Piers Motley, an Exmouth-based auctioneer, writes for the Journal.

Exmouth Journal: Piers Motley-NashPiers Motley-Nash (Image: Piers Motley-Nash)

So, after a bit of a health scare at the start of the year and having various scans done, I've almost had a clean bill of health, with one more test to do.

Medical science has already saved my life three times (not including basic medicines which save people from slight infections which would have been fatal only 100 years ago). I've had osteomyelitis in my shin bone when I was 15, pneumonia in my 20's and most recently sepsis, possibly from the Woodbury Common necrotising fasciitis.

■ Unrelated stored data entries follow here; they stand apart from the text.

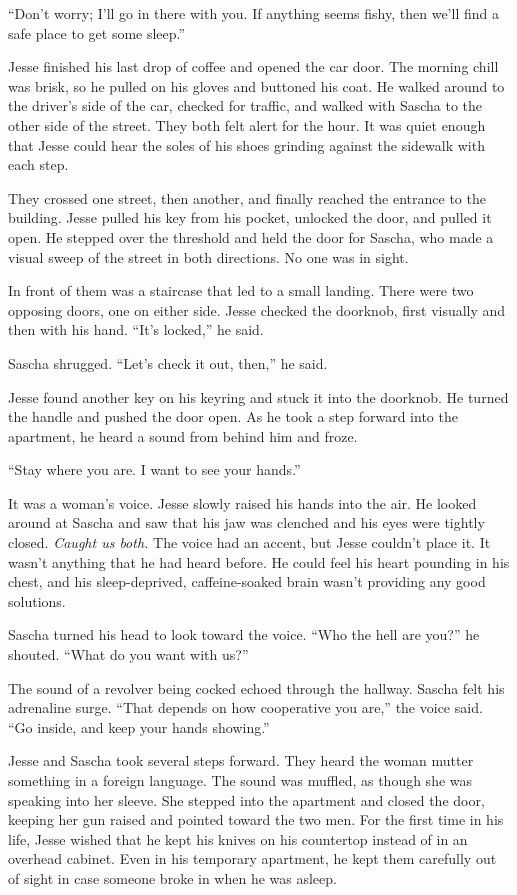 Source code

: \documentclass[12pt]{book}
\begin{document}
``Don't worry; I'll go in there with you.  If anything seems fishy, then we'll find a safe place to get some sleep.''

Jesse finished his last drop of coffee and opened the car door.  The morning chill was brisk, so he pulled on his gloves and buttoned his coat.  He walked around to the driver's side of the car, checked for traffic, and walked with Sascha to the other side of the street.  They both felt alert for the hour.  It was quiet enough that Jesse could hear the soles of his shoes grinding against the sidewalk with each step.

They crossed one street, then another, and finally reached the entrance to the building.  Jesse pulled his key from his pocket, unlocked the door, and pulled it open.  He stepped over the threshold and held the door for Sascha, who made a visual sweep of the street in both directions.  No one was in sight.

In front of them was a staircase that led to a small landing.  There were two opposing doors, one on either side.  Jesse checked the doorknob, first visually and then with his hand.  ``It's locked,'' he said.

Sascha shrugged.  ``Let's check it out, then,'' he said.

Jesse found another key on his keyring and stuck it into the doorknob.  He turned the handle and pushed the door open.  As he took a step forward into the apartment, he heard a sound from behind him and froze.

``Stay where you are.  I want to see your hands.''

It was a woman's voice.  Jesse slowly raised his hands into the air.  He looked around at Sascha and saw that his jaw was clenched and his eyes were tightly closed.  \emph{Caught us both.}  The voice had an accent, but Jesse couldn't place it.  It wasn't anything that he had heard before.  He could feel his heart pounding in his chest, and his sleep-deprived, caffeine-soaked brain wasn't providing any good solutions.

Sascha turned his head to look toward the voice.  ``Who the hell are you?'' he shouted.  ``What do you want with us?''

The sound of a revolver being cocked echoed through the hallway.  Sascha felt his adrenaline surge.  ``That depends on how cooperative you are,'' the voice said.  ``Go inside, and keep your hands showing.''

Jesse and Sascha took several steps forward.  They heard the woman mutter something in a foreign language.  The sound was muffled, as though she was speaking into her sleeve.  She stepped into the apartment and closed the door, keeping her gun raised and pointed toward the two men.  For the first time in his life, Jesse wished that he kept his knives on his countertop instead of in an overhead cabinet.  Even in his temporary apartment, he kept them carefully out of sight in case someone broke in when he was asleep.
\end{document}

So, I'm quite pragmatic about death...after all I am just one of almost 8 billion people overpopulating and polluting this beautiful planet. I have no death wish, but I also have a huge disgust of humanity and what I am doing to our world.

Recently my aunt posted on our family Whatsapp group. It was a stunning film about the success story of rewilding Yellowstone Park with wolves. I won't go into the details, but it has transformed the whole environment!

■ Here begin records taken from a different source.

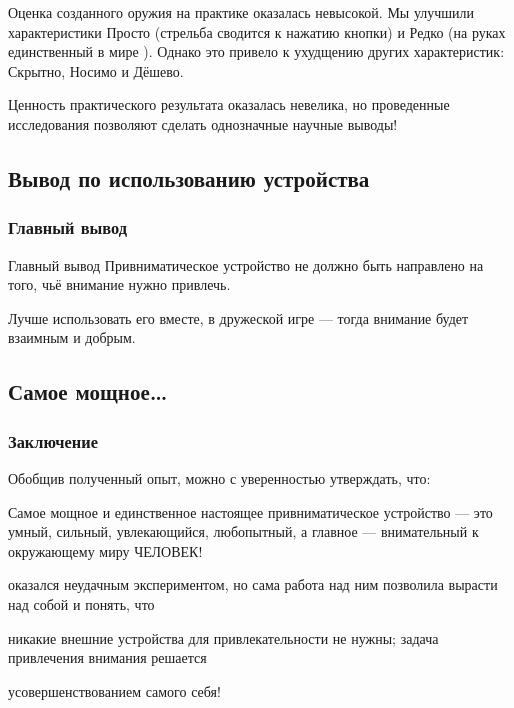 Оценка созданного оружия на практике оказалась невысокой. Мы улучшили характеристики \alert{Просто} (стрельба сводится к нажатию кнопки) и \alert{Редко} (на руках единственный в мире {\myDevice}). Однако это привело к ухудщению других характеристик: Скрытно, Носимо и Дёшево.

Ценность практического результата оказалась невелика, но проведенные исследования позволяют сделать однозначные научные выводы!


\subsection{Вывод по использованию устройства}

\begin{frame}
    \frametitle{Главный вывод}
    
    \begin{block}{Главный вывод}
        Привниматическое устройство \alert{не должно} быть направлено на того, чьё внимание нужно привлечь. 
    \end{block}
    
    \par\bigskip
    
    Лучше использовать его вместе, в дружеской игре --- тогда внимание будет \alert{взаимным} и \alert{добрым}.
\end{frame}


\subsection{Самое мощное\ldots}

\begin{frame}
    \frametitle{Заключение}
    
    Обобщив полученный опыт, можно с уверенностью утверждать, что:
    
    \begin{block}{}
        Самое мощное и \alert{единственное настоящее} привниматическое устройство --- это умный, сильный, увлекающийся, любопытный, а главное --- \alert{внимательный} к окружающему миру \alert{ЧЕЛОВЕК}!
    \end{block}
    
    {\myDevice} оказался неудачным экспериментом, но сама работа над ним позволила вырасти над собой и понять, что

    \begin{block}{}
        никакие внешние устройства для привлекательности не нужны; задача привлечения внимания решается 
        \begin{center}
            \alert{усовершенствованием самого себя}!
        \end{center}
    \end{block}
\end{frame}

My response on a Friday night, after a couple of pints, was "Thanks, I know about this, but we humans hunted the wolf to extinction in the first place."

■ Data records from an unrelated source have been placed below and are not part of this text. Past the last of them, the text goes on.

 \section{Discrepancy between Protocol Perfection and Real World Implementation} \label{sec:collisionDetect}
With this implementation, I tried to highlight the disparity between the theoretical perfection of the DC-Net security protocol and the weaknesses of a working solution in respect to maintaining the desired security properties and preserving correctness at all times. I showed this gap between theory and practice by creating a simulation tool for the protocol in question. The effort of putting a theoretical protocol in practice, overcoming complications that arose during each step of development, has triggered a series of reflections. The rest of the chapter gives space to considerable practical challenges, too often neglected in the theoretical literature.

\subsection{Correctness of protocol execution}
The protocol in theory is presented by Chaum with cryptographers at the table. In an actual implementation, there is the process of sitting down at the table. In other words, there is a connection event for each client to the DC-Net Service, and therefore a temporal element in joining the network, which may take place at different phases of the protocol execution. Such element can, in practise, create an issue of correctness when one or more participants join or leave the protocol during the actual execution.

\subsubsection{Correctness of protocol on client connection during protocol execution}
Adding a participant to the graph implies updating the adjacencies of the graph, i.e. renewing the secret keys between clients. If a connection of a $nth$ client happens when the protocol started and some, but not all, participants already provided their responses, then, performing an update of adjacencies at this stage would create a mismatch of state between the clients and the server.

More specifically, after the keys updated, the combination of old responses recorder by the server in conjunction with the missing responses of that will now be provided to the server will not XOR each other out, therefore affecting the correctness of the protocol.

I went on in my rant to suggest what we really need is a very successful virus to wipe out at least 80 per cent of the human population to give our planet a chance. This being during the second lockdown.

My wife said I had gone too far and upset my aunt who was just showing some beautiful wildlife photography. My son said what it really needed was for the virus to wipe us out completely!

It is incredibly hard to lead our lives if we really understand our place within the environment.

What can one person do when nationwide plans have us trying to plant new trees while over 4000 sq miles was cut down in the Amazon alone in 2020.

There is no simple answer to this, fossil fuel use, plastics, chemicals all need consideration.

Unlike the few remaining wild indigenous populations in the Amazon which inhabit an area before exhausting it and moving to another while it regenerates (like ant colonies denuding one area before moving to a new one and the ancient seven year farming practice where a field is left fallow, known as shmita in Hebrew), we cannot move off this planet to let it regenerate.

Earth is sadly stuck with us and while we should try to use less of everything, reducing our population by a global decision to reduce birth rate, I think, is a massive area not addressed by any environmentalist.

A rule of a maximum of two children globally might just save more than many other ideas...and hopefully a wolf back in Scotland to naturally cull the deer.